Records from a dataset
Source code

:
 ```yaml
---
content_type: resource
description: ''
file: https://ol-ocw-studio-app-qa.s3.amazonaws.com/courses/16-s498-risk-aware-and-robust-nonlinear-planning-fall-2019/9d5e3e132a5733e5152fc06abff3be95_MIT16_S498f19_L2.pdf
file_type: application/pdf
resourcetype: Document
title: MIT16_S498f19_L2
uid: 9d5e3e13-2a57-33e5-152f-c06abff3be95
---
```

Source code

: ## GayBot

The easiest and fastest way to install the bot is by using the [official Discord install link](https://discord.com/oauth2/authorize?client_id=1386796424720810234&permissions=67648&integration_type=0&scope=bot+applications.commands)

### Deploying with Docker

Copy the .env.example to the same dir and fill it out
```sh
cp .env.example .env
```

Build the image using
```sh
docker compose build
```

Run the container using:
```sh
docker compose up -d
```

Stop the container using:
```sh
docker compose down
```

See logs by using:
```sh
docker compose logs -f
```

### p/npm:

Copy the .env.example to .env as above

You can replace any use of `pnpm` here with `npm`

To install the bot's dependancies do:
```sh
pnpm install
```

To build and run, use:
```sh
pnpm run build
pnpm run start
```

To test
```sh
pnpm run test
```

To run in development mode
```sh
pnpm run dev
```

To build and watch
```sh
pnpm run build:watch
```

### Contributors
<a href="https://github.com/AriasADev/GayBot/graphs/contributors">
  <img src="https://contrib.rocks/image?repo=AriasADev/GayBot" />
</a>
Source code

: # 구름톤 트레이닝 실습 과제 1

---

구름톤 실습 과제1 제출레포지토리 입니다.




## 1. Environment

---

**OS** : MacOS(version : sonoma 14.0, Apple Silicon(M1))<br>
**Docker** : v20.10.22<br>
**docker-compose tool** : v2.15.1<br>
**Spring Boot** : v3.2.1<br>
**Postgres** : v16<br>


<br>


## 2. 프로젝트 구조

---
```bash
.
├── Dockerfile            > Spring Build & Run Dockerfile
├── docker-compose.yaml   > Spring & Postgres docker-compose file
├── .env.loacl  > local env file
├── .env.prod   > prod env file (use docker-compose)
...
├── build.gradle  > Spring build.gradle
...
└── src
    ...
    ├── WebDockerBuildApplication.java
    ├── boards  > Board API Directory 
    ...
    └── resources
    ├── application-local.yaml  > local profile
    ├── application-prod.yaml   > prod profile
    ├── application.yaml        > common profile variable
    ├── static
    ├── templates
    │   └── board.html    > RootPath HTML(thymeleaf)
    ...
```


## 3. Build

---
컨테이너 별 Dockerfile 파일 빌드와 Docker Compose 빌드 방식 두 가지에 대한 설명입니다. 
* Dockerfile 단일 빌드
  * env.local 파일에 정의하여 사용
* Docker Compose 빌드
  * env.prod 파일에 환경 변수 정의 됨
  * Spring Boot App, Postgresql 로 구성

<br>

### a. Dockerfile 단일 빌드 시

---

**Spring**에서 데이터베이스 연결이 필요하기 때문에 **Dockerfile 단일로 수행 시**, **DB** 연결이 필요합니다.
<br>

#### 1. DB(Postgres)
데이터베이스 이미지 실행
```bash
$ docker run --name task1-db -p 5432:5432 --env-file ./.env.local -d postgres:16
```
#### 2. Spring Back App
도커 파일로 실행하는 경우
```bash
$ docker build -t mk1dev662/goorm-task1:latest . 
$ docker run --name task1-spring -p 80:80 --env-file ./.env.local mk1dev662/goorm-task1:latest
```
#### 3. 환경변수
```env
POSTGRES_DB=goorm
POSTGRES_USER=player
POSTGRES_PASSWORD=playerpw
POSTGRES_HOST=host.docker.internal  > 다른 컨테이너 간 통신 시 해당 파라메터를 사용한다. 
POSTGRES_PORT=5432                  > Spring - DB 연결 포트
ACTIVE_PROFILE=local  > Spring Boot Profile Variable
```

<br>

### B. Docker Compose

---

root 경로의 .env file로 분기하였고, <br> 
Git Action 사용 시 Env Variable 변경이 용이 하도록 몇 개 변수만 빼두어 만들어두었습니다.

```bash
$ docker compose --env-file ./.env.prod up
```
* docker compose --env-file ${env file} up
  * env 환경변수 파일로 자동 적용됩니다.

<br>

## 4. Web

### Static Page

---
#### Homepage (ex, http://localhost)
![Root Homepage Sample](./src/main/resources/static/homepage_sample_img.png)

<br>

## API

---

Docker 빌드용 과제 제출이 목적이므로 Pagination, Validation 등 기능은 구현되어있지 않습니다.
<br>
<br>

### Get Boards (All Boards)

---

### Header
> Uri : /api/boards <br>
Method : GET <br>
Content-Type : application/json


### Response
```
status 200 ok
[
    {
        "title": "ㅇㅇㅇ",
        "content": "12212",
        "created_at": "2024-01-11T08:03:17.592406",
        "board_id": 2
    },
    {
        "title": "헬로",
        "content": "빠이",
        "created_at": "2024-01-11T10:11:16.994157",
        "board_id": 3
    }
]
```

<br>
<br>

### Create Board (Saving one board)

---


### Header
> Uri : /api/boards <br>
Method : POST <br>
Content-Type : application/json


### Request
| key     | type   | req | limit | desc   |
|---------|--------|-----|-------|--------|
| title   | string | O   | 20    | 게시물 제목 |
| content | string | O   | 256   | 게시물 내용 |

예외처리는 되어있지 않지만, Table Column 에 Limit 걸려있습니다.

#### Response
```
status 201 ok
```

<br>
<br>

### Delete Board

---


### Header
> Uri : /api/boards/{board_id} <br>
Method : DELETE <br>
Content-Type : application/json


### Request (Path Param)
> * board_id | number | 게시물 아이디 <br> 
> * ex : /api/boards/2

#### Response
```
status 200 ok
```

*EXERCISE DETAILS*.
Go through the entries and filter for lines holding the word "Boot"; copy each match.

*ANSWER SPACE*.
**Spring Boot** : v3.2.1<br>
  * Spring Boot App, Postgresql 로 구성
ACTIVE_PROFILE=local  > Spring Boot Profile Variable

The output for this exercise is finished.